(Rendered images with source text)
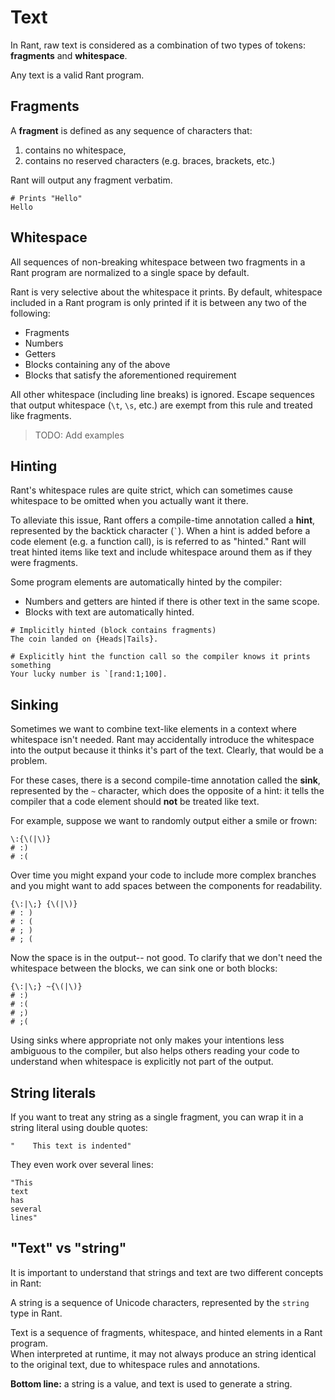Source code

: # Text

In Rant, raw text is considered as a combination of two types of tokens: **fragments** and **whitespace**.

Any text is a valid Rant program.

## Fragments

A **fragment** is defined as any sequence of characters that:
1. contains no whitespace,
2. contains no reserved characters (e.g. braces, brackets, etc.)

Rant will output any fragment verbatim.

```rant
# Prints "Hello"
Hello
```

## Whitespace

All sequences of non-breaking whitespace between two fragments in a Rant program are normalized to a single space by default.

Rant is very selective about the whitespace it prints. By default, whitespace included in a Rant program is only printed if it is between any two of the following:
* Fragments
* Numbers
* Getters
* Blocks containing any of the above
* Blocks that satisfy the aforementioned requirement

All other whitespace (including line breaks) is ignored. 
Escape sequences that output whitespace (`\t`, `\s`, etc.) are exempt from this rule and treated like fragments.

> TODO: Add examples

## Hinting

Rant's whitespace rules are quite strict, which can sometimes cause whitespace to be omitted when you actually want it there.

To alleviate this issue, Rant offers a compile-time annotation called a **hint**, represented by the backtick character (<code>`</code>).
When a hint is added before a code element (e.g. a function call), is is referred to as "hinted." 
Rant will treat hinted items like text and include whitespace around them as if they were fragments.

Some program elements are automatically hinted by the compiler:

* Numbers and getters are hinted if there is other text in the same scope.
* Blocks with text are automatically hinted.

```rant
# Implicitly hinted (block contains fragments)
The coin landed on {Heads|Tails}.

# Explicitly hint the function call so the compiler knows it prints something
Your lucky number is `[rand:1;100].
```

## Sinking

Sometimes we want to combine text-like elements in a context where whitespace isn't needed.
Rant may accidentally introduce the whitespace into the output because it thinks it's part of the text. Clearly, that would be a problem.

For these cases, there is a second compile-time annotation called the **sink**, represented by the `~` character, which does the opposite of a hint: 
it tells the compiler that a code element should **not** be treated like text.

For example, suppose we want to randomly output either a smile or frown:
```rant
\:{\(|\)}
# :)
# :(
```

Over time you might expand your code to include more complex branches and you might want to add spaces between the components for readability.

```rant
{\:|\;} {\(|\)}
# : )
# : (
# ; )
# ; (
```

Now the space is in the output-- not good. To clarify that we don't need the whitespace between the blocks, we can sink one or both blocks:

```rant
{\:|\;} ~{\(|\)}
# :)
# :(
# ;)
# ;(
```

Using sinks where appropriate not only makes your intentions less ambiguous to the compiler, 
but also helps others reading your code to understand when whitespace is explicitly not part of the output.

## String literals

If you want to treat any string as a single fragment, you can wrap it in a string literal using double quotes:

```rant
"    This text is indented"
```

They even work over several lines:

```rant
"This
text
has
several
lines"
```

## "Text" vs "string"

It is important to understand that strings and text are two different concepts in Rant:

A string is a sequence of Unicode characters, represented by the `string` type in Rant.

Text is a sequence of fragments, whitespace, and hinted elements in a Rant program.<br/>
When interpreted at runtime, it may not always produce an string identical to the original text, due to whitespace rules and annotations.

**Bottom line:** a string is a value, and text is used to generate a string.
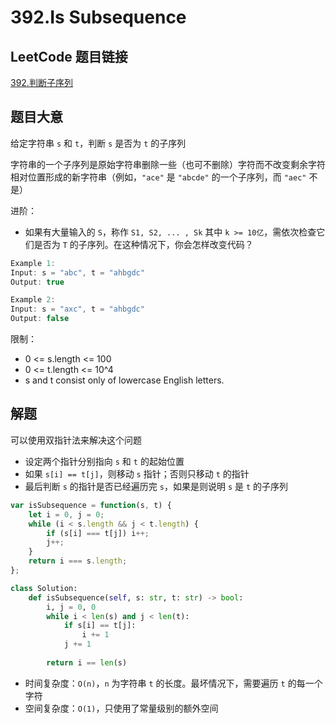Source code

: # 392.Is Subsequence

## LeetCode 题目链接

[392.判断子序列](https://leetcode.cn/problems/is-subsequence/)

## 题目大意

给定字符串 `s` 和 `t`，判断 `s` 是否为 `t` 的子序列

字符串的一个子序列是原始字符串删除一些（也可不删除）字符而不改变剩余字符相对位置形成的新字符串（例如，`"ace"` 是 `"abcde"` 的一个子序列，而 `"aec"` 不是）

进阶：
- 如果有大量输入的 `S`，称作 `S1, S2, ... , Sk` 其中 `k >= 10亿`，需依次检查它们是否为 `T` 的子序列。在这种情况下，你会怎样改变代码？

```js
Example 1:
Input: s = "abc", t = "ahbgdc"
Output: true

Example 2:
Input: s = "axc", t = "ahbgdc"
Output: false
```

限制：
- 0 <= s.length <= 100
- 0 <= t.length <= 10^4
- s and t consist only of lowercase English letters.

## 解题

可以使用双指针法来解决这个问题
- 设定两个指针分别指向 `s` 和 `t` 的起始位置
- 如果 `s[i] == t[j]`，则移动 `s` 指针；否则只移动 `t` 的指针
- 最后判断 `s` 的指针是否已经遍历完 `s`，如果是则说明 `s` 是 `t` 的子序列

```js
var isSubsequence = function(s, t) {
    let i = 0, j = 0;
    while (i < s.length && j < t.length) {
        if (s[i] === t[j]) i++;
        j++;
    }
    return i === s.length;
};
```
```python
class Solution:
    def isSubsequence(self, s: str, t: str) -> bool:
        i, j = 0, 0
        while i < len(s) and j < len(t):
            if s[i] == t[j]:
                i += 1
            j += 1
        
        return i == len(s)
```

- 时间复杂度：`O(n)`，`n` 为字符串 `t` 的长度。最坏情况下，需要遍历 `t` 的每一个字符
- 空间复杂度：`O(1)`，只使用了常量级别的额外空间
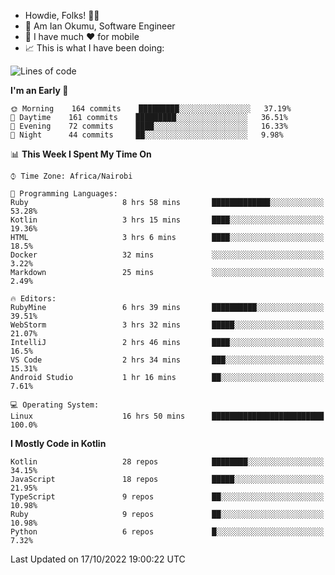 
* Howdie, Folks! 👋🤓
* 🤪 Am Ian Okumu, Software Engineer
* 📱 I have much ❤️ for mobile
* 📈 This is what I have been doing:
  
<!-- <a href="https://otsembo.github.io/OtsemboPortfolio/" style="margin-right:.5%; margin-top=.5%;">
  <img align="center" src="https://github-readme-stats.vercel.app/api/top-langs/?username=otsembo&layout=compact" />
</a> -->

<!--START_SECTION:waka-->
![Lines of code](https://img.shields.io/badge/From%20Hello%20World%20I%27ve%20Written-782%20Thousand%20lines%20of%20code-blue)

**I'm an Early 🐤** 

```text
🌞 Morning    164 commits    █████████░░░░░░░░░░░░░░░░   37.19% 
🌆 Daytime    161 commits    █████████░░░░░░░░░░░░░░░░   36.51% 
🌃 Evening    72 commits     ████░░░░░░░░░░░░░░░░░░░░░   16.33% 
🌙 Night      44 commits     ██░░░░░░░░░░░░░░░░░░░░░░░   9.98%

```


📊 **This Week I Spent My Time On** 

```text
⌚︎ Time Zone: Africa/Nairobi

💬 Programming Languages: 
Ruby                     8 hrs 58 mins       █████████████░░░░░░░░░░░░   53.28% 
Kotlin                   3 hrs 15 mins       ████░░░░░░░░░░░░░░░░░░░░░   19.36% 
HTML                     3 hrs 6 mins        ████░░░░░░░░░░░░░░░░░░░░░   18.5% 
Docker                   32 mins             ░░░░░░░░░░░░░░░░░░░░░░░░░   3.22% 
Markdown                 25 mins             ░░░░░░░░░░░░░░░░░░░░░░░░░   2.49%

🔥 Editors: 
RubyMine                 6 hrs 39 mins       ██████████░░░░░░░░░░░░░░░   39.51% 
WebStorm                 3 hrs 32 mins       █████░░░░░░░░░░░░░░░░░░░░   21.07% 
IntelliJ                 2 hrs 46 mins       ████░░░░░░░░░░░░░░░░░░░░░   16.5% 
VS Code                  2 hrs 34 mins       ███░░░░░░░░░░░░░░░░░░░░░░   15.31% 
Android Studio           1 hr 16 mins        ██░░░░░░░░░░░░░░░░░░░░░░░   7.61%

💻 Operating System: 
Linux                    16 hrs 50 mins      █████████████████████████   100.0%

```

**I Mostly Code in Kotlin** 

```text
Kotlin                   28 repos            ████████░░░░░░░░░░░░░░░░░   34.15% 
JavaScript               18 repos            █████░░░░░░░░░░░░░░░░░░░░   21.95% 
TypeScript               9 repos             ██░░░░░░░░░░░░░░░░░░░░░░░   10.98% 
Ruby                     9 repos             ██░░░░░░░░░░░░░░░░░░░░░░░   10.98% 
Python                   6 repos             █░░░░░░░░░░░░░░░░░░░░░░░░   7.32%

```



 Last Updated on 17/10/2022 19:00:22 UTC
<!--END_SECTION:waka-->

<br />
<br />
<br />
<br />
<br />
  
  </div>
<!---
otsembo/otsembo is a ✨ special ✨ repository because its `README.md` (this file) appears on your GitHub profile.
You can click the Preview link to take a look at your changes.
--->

__Exercise brief__: Within the entries, find all lines that contain "ahbgdc" and copy each one.

__Result below__:
Input: s = "abc", t = "ahbgdc"
Input: s = "axc", t = "ahbgdc"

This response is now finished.